What needs to happen for that to become a reality? Which Bills players need to step up in order for Buffalo to go top of the AFC East for the time being? Three major themes stand out heading into Sunday’s clash between long-time division rivals.
Week One Buffalo Bills Keys to Victory
Get Shady the Damn Ball
Late Thursday, ESPN’s Adam Schefter reported that the Bills sweetened running back LeSean McCoy‘s contract a bit. Specifically, they added $2.5 million in incentives to his deal which expires in 2019. Schefter emphasized that it’s rare for teams to do this and it’s essentially a win-win for both player and team.
McCoy certainly comes into the regular season as the man in the Bills backfield. Buffalo unexpectedly released Jonathan Williams after it was all but assumed he’d undertake the number two role behind McCoy. What it means is that the nine-year veteran out of Pittsburgh will be shouldering an immense workload this year.
It’s certainly a concern given his age. McCoy is just barely on the right side of 30 and the mileage on his legs at this point in his career is fairly sizable. With just 102 more carries, he’ll eclipse 2,000 career rushing attempts. Only five active players have reached that milestone. And all of them (Matt Forte, Frank Gore, Chris Johnson, Marshawn Lynch and Adrian Peterson) have question marks as to how many more years they have left.
But for now, Shady doesn’t appear to be in line for a pullback. One year removed from finishing no worse than sixth in rushing yards, touchdown runs and yards per carry, there’s every reason to believe he can replicate that in 2017. McDermott even told the media that he thinks McCoy could see action on every snap, even if it was tongue in cheek. So with respect to his reps: let ‘er rip.
Tyrod Taylor: Manage the Game in the Air
Perhaps the biggest storyline ahead of Sunday’s opener is the status of Tyrod Taylor. The Bills quarterback suffered a concussion in the third preseason game against the Philadelphia Eagles. Buffalo placed him in the concussion protocol afterwards and he stayed there for the remainder of the preseason.
But Taylor practiced early in the week and later received clearance to play on Sunday from an independent neurologist, per NFL concussion guidelines. This opens the door for the seven-year veteran out of Virginia Tech to unleash his dual threat capabilities on the Jets. But for the Bills to emerge victorious in week 1, Taylor just needs to be good, not great. This is particularly the case in the passing game.

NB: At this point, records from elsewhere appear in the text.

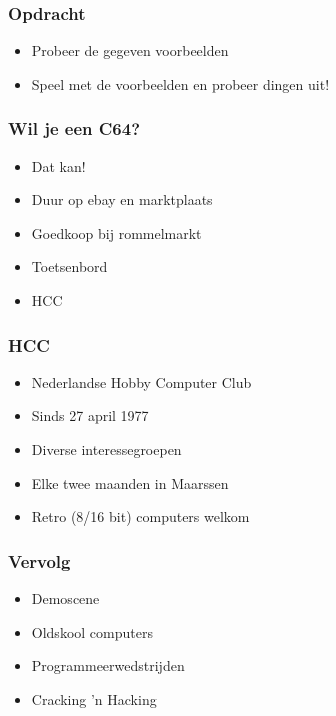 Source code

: \documentclass[aspectratio=43]{uva-inf-presentation}
\begin{document}
\begin{frame}
\frametitle{Opdracht}

\begin{itemize}
\item Probeer de gegeven voorbeelden
\item Speel met de voorbeelden en probeer dingen uit!
\end{itemize}

\end{frame}


\begin{frame}
\frametitle{Wil je een C64?}

\begin{itemize}
\item Dat kan!
\item Duur op ebay en marktplaats
\item Goedkoop bij rommelmarkt
\item Toetsenbord
\item HCC
\end{itemize}

\end{frame}


\begin{frame}
\frametitle{HCC}

\begin{itemize}
\item Nederlandse Hobby Computer Club
\item Sinds 27 april 1977
\item Diverse interessegroepen
\item Elke twee maanden in Maarssen
\item Retro (8/16 bit) computers welkom
\end{itemize}

\end{frame}


\begin{frame}
\frametitle{Vervolg}

\begin{itemize}
\item Demoscene
\item Oldskool computers
\item Programmeerwedstrijden
\item Cracking 'n Hacking
\end{itemize}

\end{frame}
\end{document}
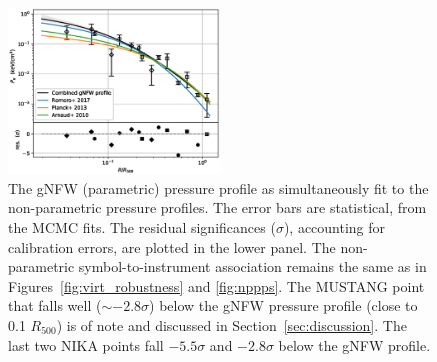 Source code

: \documentclass[twocolumn,traditabstract]{aa}
\begin{document}
\begin{figure}[!h]
  \centering
  \includegraphics[width=0.5\textwidth]{NIKA_ml_deproj_figs/Real_Joint_gNFW_Power_Real_11011111_2500S_500B_100W_gNFW_pressure_w_NP_pts_v2_p16cosmo.eps}
  \caption{The gNFW (parametric) pressure profile as simultaneously fit to the non-parametric pressure profiles.
    The error bars are statistical, from the MCMC fits. The residual significances ($\sigma$), accounting for calibration errors, are plotted
    in the lower panel.
    The non-parametric symbol-to-instrument association remains the same as in Figures~\ref{fig:virt_robustness} and \ref{fig:nppps}.
    The MUSTANG point that falls well ($\sim-2.8\sigma$) below the gNFW pressure profile (close to 0.1 $R_{500}$) is of
    note and discussed in Section~\ref{sec:discussion}. The last two NIKA points fall $-5.5\sigma$ and $-2.8\sigma$ below the gNFW
    profile.}
  \label{fig:joint_pressure}
\end{figure}

\end{document}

The term “game manager” often begets a negative connotation. But that’s probably the best course of action for Taylor. The Jets’ situation with respect to skill position players on offense is hugely problematic this year. So don’t allow them to establish any semblance of a rhythm on that side of the ball by giving them a short field via a turnover.

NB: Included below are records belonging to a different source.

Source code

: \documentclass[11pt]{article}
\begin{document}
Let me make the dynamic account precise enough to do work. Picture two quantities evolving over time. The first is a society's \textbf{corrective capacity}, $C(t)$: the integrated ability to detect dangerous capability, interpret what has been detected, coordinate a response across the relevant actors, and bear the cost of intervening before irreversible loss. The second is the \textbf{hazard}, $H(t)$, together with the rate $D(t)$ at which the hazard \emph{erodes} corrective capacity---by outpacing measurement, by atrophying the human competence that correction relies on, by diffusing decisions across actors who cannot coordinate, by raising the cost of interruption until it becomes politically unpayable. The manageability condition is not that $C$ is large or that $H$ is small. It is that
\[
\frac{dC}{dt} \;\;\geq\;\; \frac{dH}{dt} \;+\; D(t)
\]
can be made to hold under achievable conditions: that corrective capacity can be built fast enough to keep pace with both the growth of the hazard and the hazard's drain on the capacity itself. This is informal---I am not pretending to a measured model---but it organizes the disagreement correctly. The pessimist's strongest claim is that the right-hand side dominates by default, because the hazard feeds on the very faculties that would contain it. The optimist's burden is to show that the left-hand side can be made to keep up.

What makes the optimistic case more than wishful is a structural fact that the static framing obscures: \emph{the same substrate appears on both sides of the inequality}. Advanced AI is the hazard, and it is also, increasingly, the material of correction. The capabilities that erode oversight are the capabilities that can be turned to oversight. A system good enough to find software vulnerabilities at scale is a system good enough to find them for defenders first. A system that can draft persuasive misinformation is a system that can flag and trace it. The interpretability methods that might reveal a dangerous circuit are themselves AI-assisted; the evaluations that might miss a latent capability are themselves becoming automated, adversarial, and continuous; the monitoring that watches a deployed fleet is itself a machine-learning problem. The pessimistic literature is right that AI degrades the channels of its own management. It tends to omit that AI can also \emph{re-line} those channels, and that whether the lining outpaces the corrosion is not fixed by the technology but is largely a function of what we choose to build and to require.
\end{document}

In rookie Zay Jones, Taylor has a legitimate weapon in a potential dink-and-dunk passing game. Jones currently owns the NCAA record for most career receptions. What that indicates is that while at East Carolina, Jones caught a plethora of short and intermediate-range throws. That’s a useful skill set to have in a game where your quarterback’s returning from a head injury.
Make Josh McCown‘s Day Miserable
Jets head coach Todd Bowles made a no-nonsense decision in naming journeyman quarterback Josh McCown the regular season starter. Neither of the two younger quarterbacks on the roster, Bryce Petty or Christian Hackenberg, distinguished themselves with their play during the preseason. The latter made a rather embarrassing flub in training camp when he got kicked out of practice for improperly breaking the huddle on August 7th.

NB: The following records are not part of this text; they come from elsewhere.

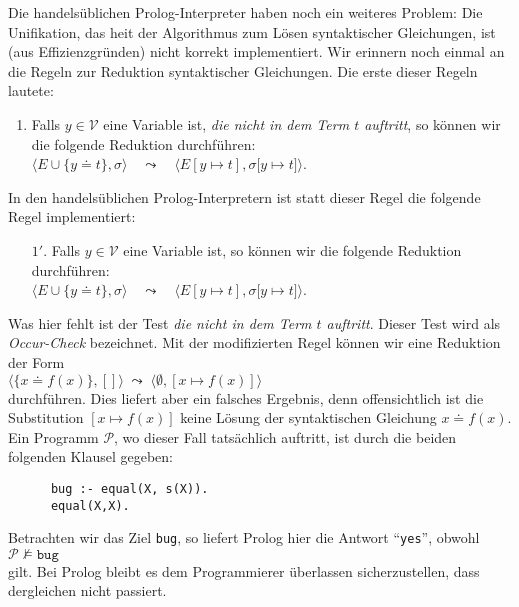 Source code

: Die handels\"{u}blichen Prolog-Interpreter haben noch ein weiteres Problem: Die Unifikation,
das hei\3t der Algorithmus zum L\"{o}sen syntaktischer Gleichungen, ist (aus Effizienzgr\"{u}nden)
nicht korrekt implementiert.  Wir erinnern noch einmal an die Regeln zur Reduktion
syntaktischer Gleichungen.  Die erste dieser Regeln lautete:
\begin{enumerate}
\item Falls $y\in\mathcal{V}$ eine Variable ist, {\em die nicht in dem Term $t$ auftritt}, so
      k\"{o}nnen wir die folgende Reduktion durchf\"{u}hren: \\[0.1cm]
      \hspace*{2.1cm} $\Big\langle E \cup \big\{ y \doteq t \big\}, \sigma \Big\rangle \quad\leadsto\quad \Big\langle E[y \mapsto t], \sigma\big[ y \mapsto t \big] \Big\rangle$.
\end{enumerate}
In den handels\"{u}blichen Prolog-Interpretern ist statt dieser Regel die folgende Regel
implementiert:
\begin{enumerate}
\item[$1'$.] Falls $y\in\mathcal{V}$ eine Variable ist, so
      k\"{o}nnen wir die folgende Reduktion durchf\"{u}hren: \\[0.1cm]
      \hspace*{2.1cm} $\Big\langle E \cup \big\{ y \doteq t \big\}, \sigma \Big\rangle \quad\leadsto\quad \Big\langle E[y \mapsto t], \sigma\big[ y \mapsto t \big] \Big\rangle$.
\end{enumerate}
Was hier fehlt ist der Test {\em die nicht in dem Term $t$ auftritt}.  Dieser Test
wird als \emph{Occur-Check} bezeichnet.  Mit der modifizierten Regel k\"{o}nnen wir eine
Reduktion der Form
\\[0.1cm]
\hspace*{1.3cm} $\langle \{ x \doteq f(x) \}, [] \rangle \;\leadsto\; \langle \emptyset, [ x \mapsto f(x) ] \rangle$ \\[0.1cm]
durchf\"{u}hren.  Dies liefert aber ein falsches Ergebnis, denn offensichtlich ist die Substitution 
$[x \mapsto f(x)]$ keine L\"{o}sung der syntaktischen Gleichung $x \doteq f(x)$.  
Ein  Programm $\mathcal{P}$, wo dieser Fall tats\"{a}chlich auftritt, ist durch die beiden folgenden Klausel gegeben: 
\begin{verbatim}
      bug :- equal(X, s(X)).
      equal(X,X).
\end{verbatim}
Betrachten wir das Ziel \texttt{bug}, so liefert Prolog hier die Antwort ``\texttt{yes}'', obwohl \\[0.1cm]
\hspace*{1.3cm} $\mathcal{P} \not\models \mathtt{bug}$ \\[0.1cm]
gilt.
Bei Prolog bleibt es dem Programmierer \"{u}berlassen sicherzustellen, dass dergleichen nicht 
passiert.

When these two inter-divisional foes meet on Sunday, the Bills defensive front needs to pressure McCown early and often. This is a unit that certainly re-established its ability to get at opposing quarterbacks last year. Buffalo tallied 39 sacks in 2016 which ranked eighth in the league, one season after finishing as the league’s second worst team in that category. It marked a slight return to the dominant pass rush Buffalo exuded in 2013 and 2014 when they averaged an NFL-leading 55.5 sacks during that stretch.
But in last year’s matchups against Gang Green, that reinvigorated pass rush disappeared. Only Lorenzo Alexander registered a sack in each game, both of which resulted in Bills losses. That’s in comparison to Buffalo’s 2.43 sack per game average over the course of the entire season. And it’s not like they played against a standout offensive line. Pro Football Focus gave the Jets the 13th worst average grade across all positions on that unit.
That can’t happen on Sunday. The Bills are facing a 38-year-old quarterback who went a combined 1-10 when starting for the Cleveland Browns the last two years. Making McCown’s life a living hell on a day when the crowd noise will make it extremely difficult for the Jets offense is as important a key to victory as any.